### Task material:
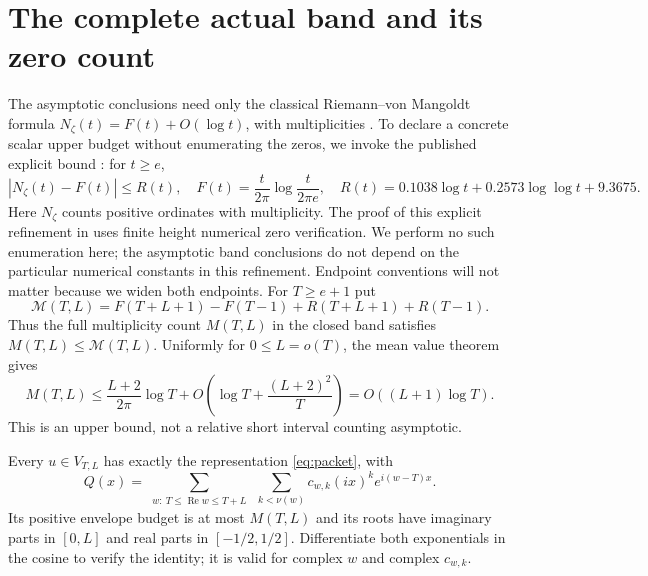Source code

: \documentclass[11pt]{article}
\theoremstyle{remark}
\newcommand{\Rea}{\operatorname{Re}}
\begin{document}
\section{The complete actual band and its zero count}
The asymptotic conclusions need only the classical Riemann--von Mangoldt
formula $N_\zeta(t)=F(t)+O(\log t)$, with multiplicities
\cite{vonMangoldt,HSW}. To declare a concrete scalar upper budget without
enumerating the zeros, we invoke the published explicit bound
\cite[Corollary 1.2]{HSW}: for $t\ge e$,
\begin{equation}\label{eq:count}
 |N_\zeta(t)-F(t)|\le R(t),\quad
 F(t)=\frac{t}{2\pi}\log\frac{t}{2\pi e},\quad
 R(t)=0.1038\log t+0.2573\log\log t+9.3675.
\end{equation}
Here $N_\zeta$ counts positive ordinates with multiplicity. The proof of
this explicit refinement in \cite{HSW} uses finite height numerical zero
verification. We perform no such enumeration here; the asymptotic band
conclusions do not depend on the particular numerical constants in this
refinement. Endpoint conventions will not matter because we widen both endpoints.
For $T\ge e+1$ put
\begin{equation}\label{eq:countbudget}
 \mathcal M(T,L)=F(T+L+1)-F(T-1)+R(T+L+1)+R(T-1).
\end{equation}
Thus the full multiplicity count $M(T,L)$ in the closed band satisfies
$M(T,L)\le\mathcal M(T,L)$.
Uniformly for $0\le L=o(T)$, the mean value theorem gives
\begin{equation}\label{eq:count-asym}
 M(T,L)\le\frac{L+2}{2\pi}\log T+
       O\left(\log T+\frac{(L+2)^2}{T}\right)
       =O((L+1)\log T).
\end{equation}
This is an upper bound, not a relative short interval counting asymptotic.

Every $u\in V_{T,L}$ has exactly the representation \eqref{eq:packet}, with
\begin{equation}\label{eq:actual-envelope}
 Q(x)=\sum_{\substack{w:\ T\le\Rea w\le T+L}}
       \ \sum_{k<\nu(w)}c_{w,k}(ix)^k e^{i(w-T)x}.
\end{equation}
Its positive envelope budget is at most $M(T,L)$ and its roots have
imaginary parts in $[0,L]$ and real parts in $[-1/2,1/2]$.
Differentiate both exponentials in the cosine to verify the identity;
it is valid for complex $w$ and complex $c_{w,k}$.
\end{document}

--

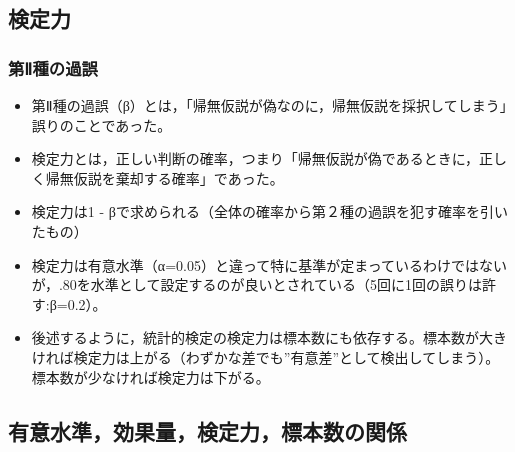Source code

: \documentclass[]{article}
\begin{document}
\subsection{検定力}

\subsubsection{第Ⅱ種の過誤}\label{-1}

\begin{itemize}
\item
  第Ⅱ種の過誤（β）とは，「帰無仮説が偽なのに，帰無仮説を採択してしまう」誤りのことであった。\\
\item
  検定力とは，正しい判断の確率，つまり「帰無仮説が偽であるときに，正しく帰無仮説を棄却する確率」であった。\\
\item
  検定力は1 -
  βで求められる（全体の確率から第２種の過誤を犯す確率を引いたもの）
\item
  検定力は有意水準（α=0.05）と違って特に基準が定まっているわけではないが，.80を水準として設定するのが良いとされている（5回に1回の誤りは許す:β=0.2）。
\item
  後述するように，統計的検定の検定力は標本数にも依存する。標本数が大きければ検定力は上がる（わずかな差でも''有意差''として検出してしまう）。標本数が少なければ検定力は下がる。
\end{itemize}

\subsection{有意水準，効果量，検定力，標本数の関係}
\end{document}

==

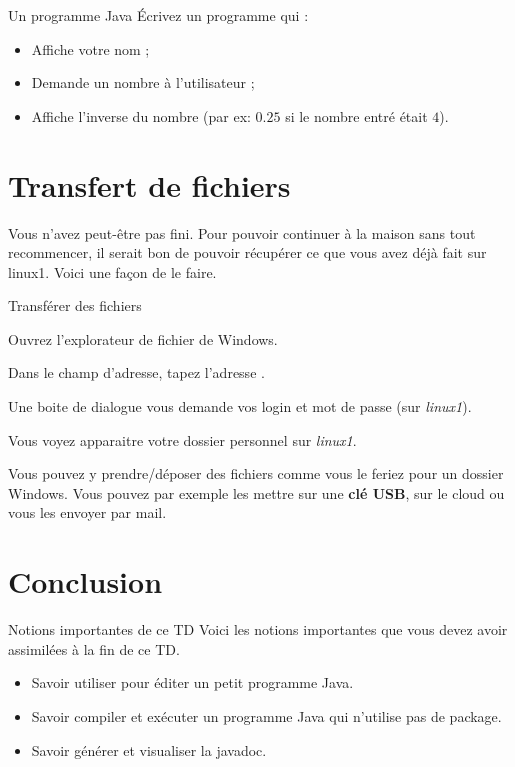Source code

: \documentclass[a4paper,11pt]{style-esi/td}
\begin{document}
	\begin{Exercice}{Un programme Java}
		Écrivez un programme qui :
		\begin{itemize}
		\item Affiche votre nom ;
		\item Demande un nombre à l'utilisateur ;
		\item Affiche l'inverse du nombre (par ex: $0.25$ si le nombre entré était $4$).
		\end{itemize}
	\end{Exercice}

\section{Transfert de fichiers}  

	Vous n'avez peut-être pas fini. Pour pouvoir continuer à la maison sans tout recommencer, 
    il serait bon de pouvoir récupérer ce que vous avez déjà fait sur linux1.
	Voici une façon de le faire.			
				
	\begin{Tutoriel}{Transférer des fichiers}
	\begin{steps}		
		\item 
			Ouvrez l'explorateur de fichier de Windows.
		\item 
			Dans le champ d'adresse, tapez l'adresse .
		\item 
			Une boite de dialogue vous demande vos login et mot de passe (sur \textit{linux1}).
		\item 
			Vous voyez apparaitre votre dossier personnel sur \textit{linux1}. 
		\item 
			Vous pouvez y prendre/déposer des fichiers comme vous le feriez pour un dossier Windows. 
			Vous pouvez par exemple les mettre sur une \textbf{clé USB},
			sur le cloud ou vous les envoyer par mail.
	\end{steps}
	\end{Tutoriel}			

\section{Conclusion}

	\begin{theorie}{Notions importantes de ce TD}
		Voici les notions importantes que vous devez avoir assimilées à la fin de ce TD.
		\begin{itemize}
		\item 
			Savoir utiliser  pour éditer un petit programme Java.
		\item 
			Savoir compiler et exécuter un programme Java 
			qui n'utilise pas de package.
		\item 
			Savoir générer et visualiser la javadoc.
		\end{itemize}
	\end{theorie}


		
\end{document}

### What you should do:
Find every line with "zeta" in the listing and state how many there are, nothing else.

### Your solution:
3